The conflict in northern Uganda region has displaced over 1.7 million people now living in squalid conditions in internally displaced peoples camps. Gross human rights abuses including raping of women, brutally mutilating innocent civilians and forcefully conscripting children into rebel ranks has also characterised the 20-year long insurgency which has also left hundreds of innocent civilians dead.
Recently, peace talks between the government and the Lord's Resistance Army rebels started in the South Sudan capital of Juba, which is the most significant initiative for peace the region has seen for 20 years.
The war-affected community welcomed the talks and is willing to reconcile with their tormentors for the sake of peace. However, experts believe a comprehensive peace where communities will have to reconcile with each other is one way of addressing years of horrific suffering and human rights abuses. The government has also indicated its readiness to plan a process of national reconciliation.
According to Ms Henrietta Mensa-Monsu, a professor of criminal law in Ghana and a former commissioner on the Liberian Commission on Truth and Reconciliation, having a Truth and Reconciliation Commission would help victims seek justice and perpetrators take responsibility for their actions.
"It demands telling the truth and admitting mistakes. This is how people can reconcile with each other," she says.
But Prof. Makau Mutua, the chairperson of Kenya's Human Rights Commission in a paper presented by Gulu district chairman Nobert Mao said national reconstruction and reconciliation is not possible without truth and justice.

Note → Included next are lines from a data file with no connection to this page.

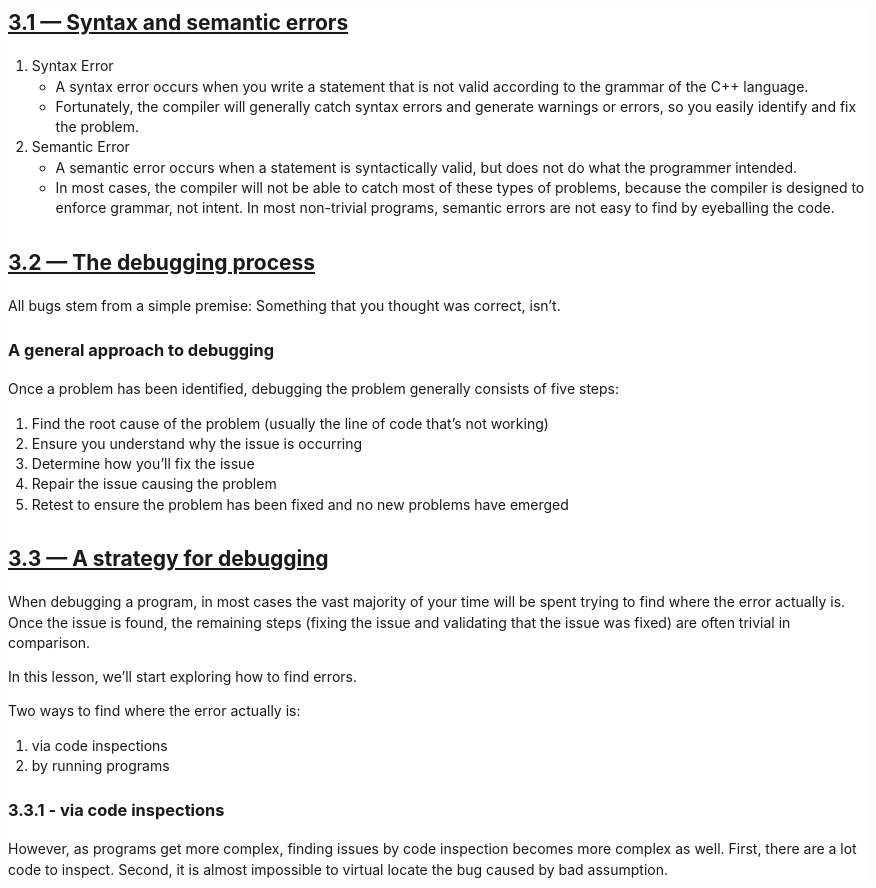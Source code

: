 ## [3.1 — Syntax and semantic errors](https://www.learncpp.com/cpp-tutorial/syntax-and-semantic-errors/)

1. Syntax Error
    - A syntax error occurs when you write a statement that is not valid according to the grammar of the C++ language.
    - Fortunately, the compiler will generally catch syntax errors and generate warnings or errors, so you easily
      identify and fix the problem.
2. Semantic Error
    - A semantic error occurs when a statement is syntactically valid, but does not do what the programmer intended.
    - In most cases, the compiler will not be able to catch most of these types of problems, because the compiler is
      designed to enforce grammar, not intent. In most non-trivial programs, semantic errors are not easy to find by
      eyeballing the code.

## [3.2 — The debugging process](https://www.learncpp.com/cpp-tutorial/the-debugging-process/)

All bugs stem from a simple premise: Something that you thought was correct, isn’t.

### A general approach to debugging

Once a problem has been identified, debugging the problem generally consists of five steps:

1. Find the root cause of the problem (usually the line of code that’s not working)
2. Ensure you understand why the issue is occurring
3. Determine how you’ll fix the issue
4. Repair the issue causing the problem
5. Retest to ensure the problem has been fixed and no new problems have emerged

## [3.3 — A strategy for debugging](https://www.learncpp.com/cpp-tutorial/a-strategy-for-debugging/)

When debugging a program, in most cases the vast majority of your time will be spent trying to find where the error
actually is. Once the issue is found, the remaining steps (fixing the issue and validating that the issue was fixed) are
often trivial in comparison.

In this lesson, we’ll start exploring how to find errors.

Two ways to find where the error actually is:

1. via code inspections
2. by running programs

### 3.3.1 - via code inspections

However, as programs get more complex, finding issues by code inspection becomes more complex
as well. First, there are a lot code to inspect. Second, it is almost impossible to virtual locate the bug caused by
bad assumption.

"It is my view that Uganda should first address its past and present crisis. This is the only route by which the current abominations that the LRA rebels have waged in the north can be permanently terminated," he says.
"That is why there is no model truth commission or peace process any where that Uganda can copy. Having had a truth commission already, Uganda needs to look beyond such an institution and think about a holistic approach to peace and reconciliation. Even if a truth commission was to be established, it would have to go beyond the narrow confines of violations of human rights."